The combination of cultured cell lines and mature cells reprogrammed into iPS breaks through a few major roadblocks for disease research. Some of the conditions targeted with the study are the most difficult to study for a couple of reasons. First, the conditions are difficult to study in animals, and live cultures of cells from donors with these conditions that live long enough for long-term study are near impossible to come by. This development opens the door for research studies that have been stalled or shelved because of the inability for long-term study and will help produce more accurate results of human cell reaction to research studies than data collected from studies conducted with animal cells. Without the restrictions of one way cell development, researchers are already reprogramming pancreas cells into insulin-producing cells giving enormous hope to diabetes research.
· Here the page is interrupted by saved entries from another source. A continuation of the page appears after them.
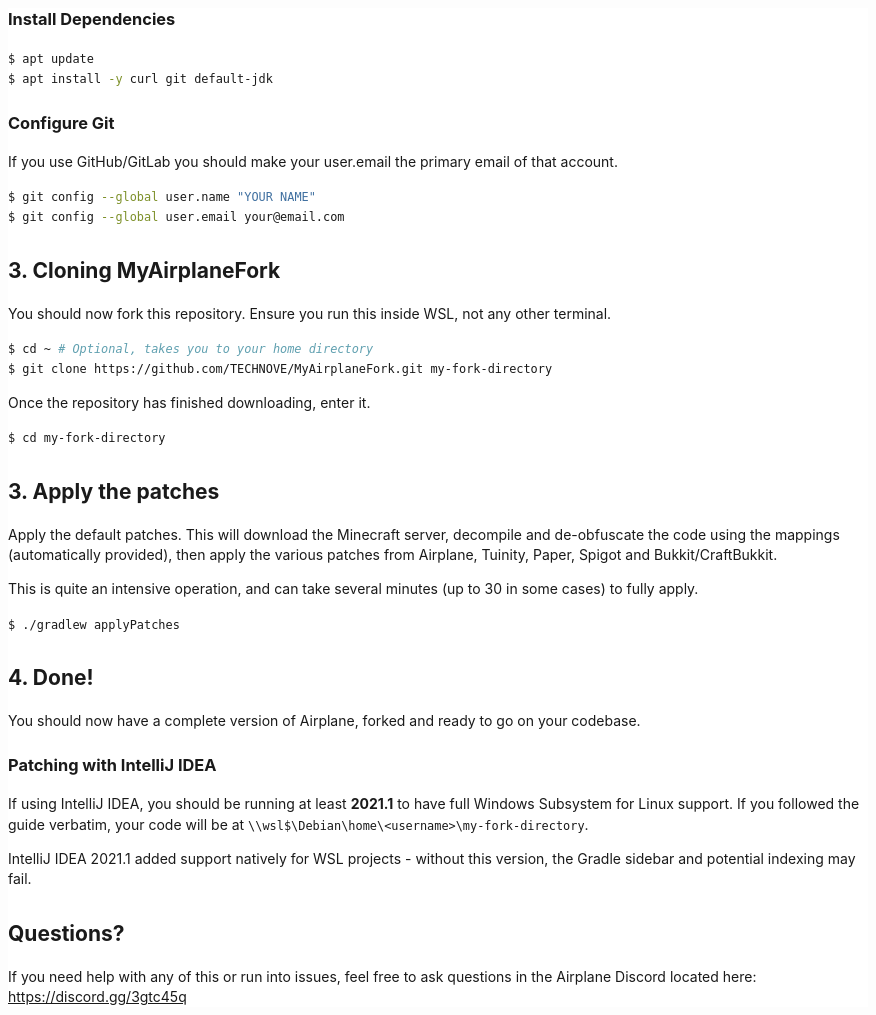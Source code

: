 ### Install Dependencies
```bash
$ apt update
$ apt install -y curl git default-jdk
```
### Configure Git
If you use GitHub/GitLab you should make your user.email the primary email of that account. 
```bash
$ git config --global user.name "YOUR NAME"
$ git config --global user.email your@email.com
```

## 3. Cloning MyAirplaneFork
You should now fork this repository. Ensure you run this inside WSL, not any other terminal.
```bash
$ cd ~ # Optional, takes you to your home directory
$ git clone https://github.com/TECHNOVE/MyAirplaneFork.git my-fork-directory
```

Once the repository has finished downloading, enter it.
```bash
$ cd my-fork-directory
```

## 3. Apply the patches
Apply the default patches. This will download the Minecraft server, decompile and de-obfuscate the code using the mappings (automatically provided), then apply the various patches from Airplane, Tuinity, Paper, Spigot and Bukkit/CraftBukkit.

This is quite an intensive operation, and can take several minutes (up to 30 in some cases) to fully apply.

```bash
$ ./gradlew applyPatches
```

## 4. Done!
You should now have a complete version of Airplane, forked and ready to go on your codebase.

### Patching with IntelliJ IDEA
If using IntelliJ IDEA, you should be running at least **2021.1** to have full Windows Subsystem for Linux support. If you followed the guide verbatim, your code will be at `\\wsl$\Debian\home\<username>\my-fork-directory`.

IntelliJ IDEA 2021.1 added support natively for WSL projects - without this version, the Gradle sidebar and potential indexing may fail.


## Questions?

If you need help with any of this or run into issues, feel free to ask questions in the Airplane Discord located here: https://discord.gg/3gtc45q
Cell reprogramming developments are exciting, and the promise of reprogramming specialized cells in cultures with longer lives is finally giving researchers the time flexibility they desire for both long-term and short-term studies, but there are still roadblocks to work through before cell reprogramming studies can take flight. Although the reprogramming of the cell can be documented, researchers are still in the dark about what’s happening inside the cell during the reprogramming.
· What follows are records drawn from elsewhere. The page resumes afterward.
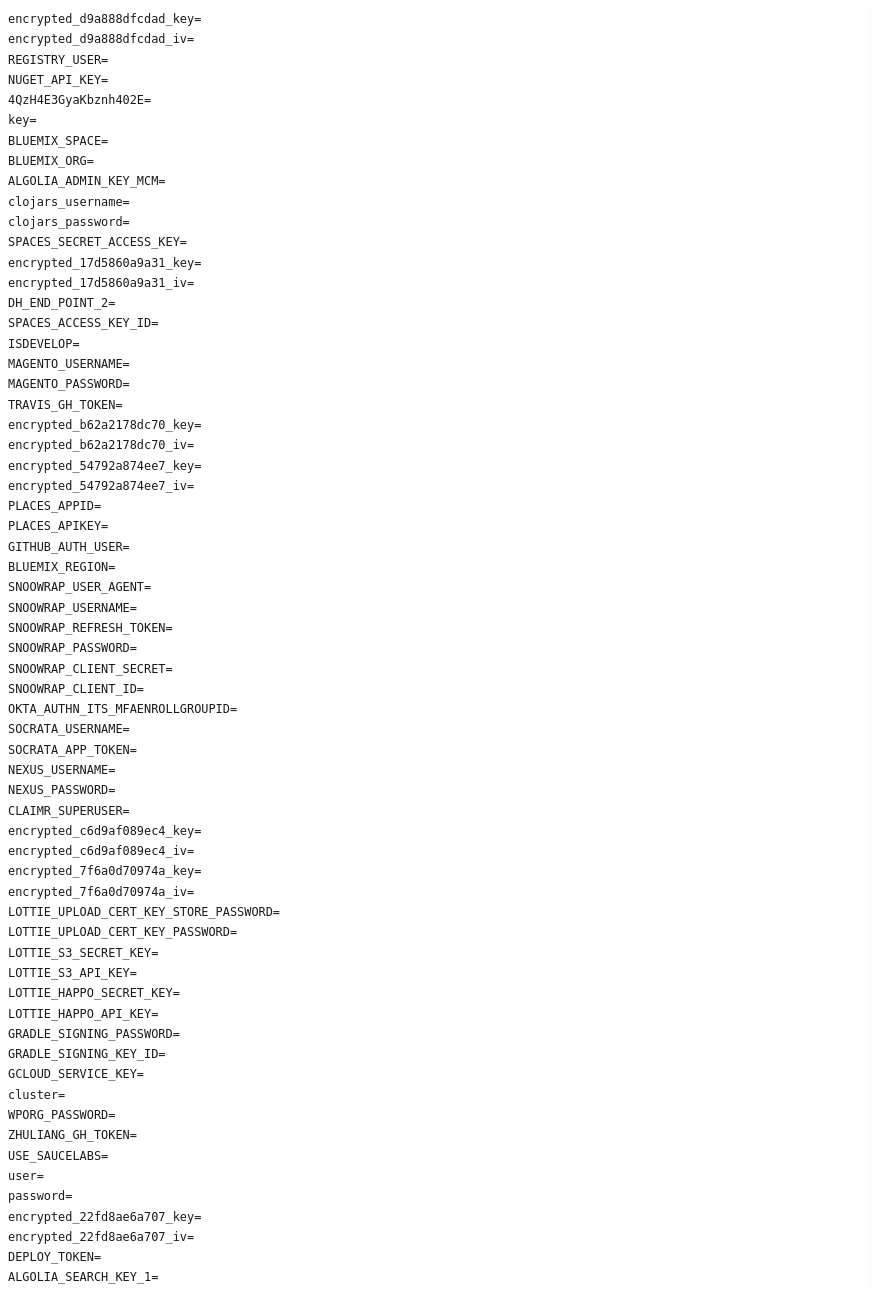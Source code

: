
 ```console
encrypted_d9a888dfcdad_key=
encrypted_d9a888dfcdad_iv=
REGISTRY_USER=
NUGET_API_KEY=
4QzH4E3GyaKbznh402E=
key=
BLUEMIX_SPACE=
BLUEMIX_ORG=
ALGOLIA_ADMIN_KEY_MCM=
clojars_username=
clojars_password=
SPACES_SECRET_ACCESS_KEY=
encrypted_17d5860a9a31_key=
encrypted_17d5860a9a31_iv=
DH_END_POINT_2=
SPACES_ACCESS_KEY_ID=
ISDEVELOP=
MAGENTO_USERNAME=
MAGENTO_PASSWORD=
TRAVIS_GH_TOKEN=
encrypted_b62a2178dc70_key=
encrypted_b62a2178dc70_iv=
encrypted_54792a874ee7_key=
encrypted_54792a874ee7_iv=
PLACES_APPID=
PLACES_APIKEY=
GITHUB_AUTH_USER=
BLUEMIX_REGION=
SNOOWRAP_USER_AGENT=
SNOOWRAP_USERNAME=
SNOOWRAP_REFRESH_TOKEN=
SNOOWRAP_PASSWORD=
SNOOWRAP_CLIENT_SECRET=
SNOOWRAP_CLIENT_ID=
OKTA_AUTHN_ITS_MFAENROLLGROUPID=
SOCRATA_USERNAME=
SOCRATA_APP_TOKEN=
NEXUS_USERNAME=
NEXUS_PASSWORD=
CLAIMR_SUPERUSER=
encrypted_c6d9af089ec4_key=
encrypted_c6d9af089ec4_iv=
encrypted_7f6a0d70974a_key=
encrypted_7f6a0d70974a_iv=
LOTTIE_UPLOAD_CERT_KEY_STORE_PASSWORD=
LOTTIE_UPLOAD_CERT_KEY_PASSWORD=
LOTTIE_S3_SECRET_KEY=
LOTTIE_S3_API_KEY=
LOTTIE_HAPPO_SECRET_KEY=
LOTTIE_HAPPO_API_KEY=
GRADLE_SIGNING_PASSWORD=
GRADLE_SIGNING_KEY_ID=
GCLOUD_SERVICE_KEY=
cluster=
WPORG_PASSWORD=
ZHULIANG_GH_TOKEN=
USE_SAUCELABS=
user=
password=
encrypted_22fd8ae6a707_key=
encrypted_22fd8ae6a707_iv=
DEPLOY_TOKEN=
ALGOLIA_SEARCH_KEY_1=
```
Because of the unknown reactions inside, no reprogramming trigger can be deemed safe enough to be used in a human subject. It’s currently unclear how the cells will react to existing cells and genes in the body. The original studies were conducted using viruses inserted to reprogram the cell genes, but the safety of this method is unstable. The concern is, the reprogrammed genes in the cell could reactivate and cause changes in the cell that could be harmful to its normal function.
Studies focused on finding for safe and stable triggers are already well underway. One research group has reported a successful cell reprogramming using an antibiotic inserted into the cell. We aren’t at the point where we are able to grow replacement organs or cure chronic diseases with induced pluripotent stem cells just yet, but after these recent developments, we are closer to that goal than ever before. As researchers continue to conduct more long-term studies with reliable triggers the possibility of stem cell therapy capabilities continues to expand and become realistic hope for disease treatment in the near future.